Racconta Hans Richter: «L’unico membro femminile del Cabaret Voltaire, Emmy Hennings, aveva come si può immaginare, una difficile posizione di fronte a questa composizione maschile del gruppo. Emmy aveva una voce sottile tutt’altro che fatale, ma una personalità marcata. Durante la sua giovinezza aveva incontrato alcuni dei migliori poeti tedeschi e era stata la loro ispiratrice. Per quanto mi ricordo di lei, ossia dal 1912, essa aveva vissuto esclusivamente tra artisti e scrittori bohémien. Già allora se ne andava in giro con lo sguardo velato e un po’ rivolto al cielo, come una mistica. Io non mi trovavo proprio a mio agio con lei, come del resto neppure con Ball, eternamente vestito di nero come un prete. La sua affettazione fanciullesca, le cose inverosimili che diceva con una serietà funerea rimanevano inspiegabili per me: questo me la rendeva estranea e come donna e come persona».
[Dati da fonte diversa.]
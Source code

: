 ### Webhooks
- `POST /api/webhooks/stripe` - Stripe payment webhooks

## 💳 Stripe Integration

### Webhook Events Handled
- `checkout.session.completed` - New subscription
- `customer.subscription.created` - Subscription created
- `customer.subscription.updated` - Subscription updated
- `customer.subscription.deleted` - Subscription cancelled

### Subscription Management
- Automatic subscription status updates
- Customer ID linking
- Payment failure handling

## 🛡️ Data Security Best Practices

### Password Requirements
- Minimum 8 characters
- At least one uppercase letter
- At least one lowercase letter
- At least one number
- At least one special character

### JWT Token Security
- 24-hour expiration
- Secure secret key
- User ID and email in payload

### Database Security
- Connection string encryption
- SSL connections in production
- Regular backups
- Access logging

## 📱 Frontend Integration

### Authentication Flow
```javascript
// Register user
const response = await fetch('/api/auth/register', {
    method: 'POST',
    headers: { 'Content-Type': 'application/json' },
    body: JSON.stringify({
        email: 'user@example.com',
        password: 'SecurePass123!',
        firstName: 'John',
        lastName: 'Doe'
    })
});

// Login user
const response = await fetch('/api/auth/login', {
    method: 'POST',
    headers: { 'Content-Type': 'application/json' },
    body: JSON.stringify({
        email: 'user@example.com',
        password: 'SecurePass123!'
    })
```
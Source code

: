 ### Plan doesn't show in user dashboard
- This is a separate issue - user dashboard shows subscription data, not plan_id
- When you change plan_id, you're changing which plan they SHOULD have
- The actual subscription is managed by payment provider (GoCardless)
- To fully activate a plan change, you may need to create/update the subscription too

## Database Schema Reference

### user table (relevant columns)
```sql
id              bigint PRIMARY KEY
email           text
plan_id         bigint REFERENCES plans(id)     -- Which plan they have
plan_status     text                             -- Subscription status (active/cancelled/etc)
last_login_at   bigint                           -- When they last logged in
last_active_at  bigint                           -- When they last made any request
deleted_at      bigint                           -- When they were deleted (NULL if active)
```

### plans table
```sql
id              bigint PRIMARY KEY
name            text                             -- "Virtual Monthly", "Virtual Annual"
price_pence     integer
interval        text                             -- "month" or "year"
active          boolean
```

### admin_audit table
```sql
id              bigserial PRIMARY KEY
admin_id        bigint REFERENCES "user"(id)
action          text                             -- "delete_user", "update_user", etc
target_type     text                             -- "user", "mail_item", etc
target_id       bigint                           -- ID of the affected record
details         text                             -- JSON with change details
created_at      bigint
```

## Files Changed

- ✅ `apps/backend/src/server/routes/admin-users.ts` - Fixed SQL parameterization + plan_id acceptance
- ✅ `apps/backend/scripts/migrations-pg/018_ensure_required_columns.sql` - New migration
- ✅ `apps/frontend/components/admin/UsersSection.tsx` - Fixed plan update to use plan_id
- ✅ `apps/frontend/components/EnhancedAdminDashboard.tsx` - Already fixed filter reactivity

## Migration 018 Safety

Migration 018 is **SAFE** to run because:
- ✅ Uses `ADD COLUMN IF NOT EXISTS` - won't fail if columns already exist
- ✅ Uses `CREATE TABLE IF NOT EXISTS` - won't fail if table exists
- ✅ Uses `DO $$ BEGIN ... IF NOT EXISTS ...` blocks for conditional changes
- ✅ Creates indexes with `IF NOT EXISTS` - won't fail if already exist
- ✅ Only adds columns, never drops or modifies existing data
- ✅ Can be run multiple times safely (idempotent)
In una famiglia di pescatori
Originaria di Flensburg, paese della Germania al confine con la Danimarca, Emmy nasce in una famiglia di pescatori e da ragazza lavora come domestica e lavandaia, sognando di fare l’attrice. A diciannove anni sposa in prime nozze Joseph Paul Hennings, tipografo, con cui concepisce un figlio che muore ancora in fasce; il matrimonio naufraga molto presto. Nello stesso periodo inizia a calcare le scene e dal 1906 gira la Germania e l’Europa orientale con compagnie teatrali e gruppi di operetta e vaudeville. Nel frattempo dà alla luce una bambina, Annemarie, che affida alle cure di sua madre. Tra il 1909 e il 1910 entra in contatto con l’ambiente intellettuale di Berlino e di Monaco, frequenta il circolo del Café des Westens; intreccia numerose relazioni amicali e sentimentali con artisti e letterati – tra cui John Höxter, Max Oppenheimer, Franz Wedekind, Jakob van Hoddis, Johannes Becher, Else Lasker-Schüler. Mentre è in viaggio a Parigi con lo scrittore Ferdinand Hardekopf la febbre tifoide la costringe su un letto d’ospedale e accende in lei un sentimento religioso che nel 1911 la porta a ricevere il battesimo cattolico. Si lega in modo instabile ma passionale a Erich Mühsam, attivista anarchico e antimilitarista. Anni più tardi, quando Mühsam, definito da Goebbels «l’ebreo rosso che pervertiva la Germania», viene internato dai nazisti, Emmy tenta invano di farlo rilasciare.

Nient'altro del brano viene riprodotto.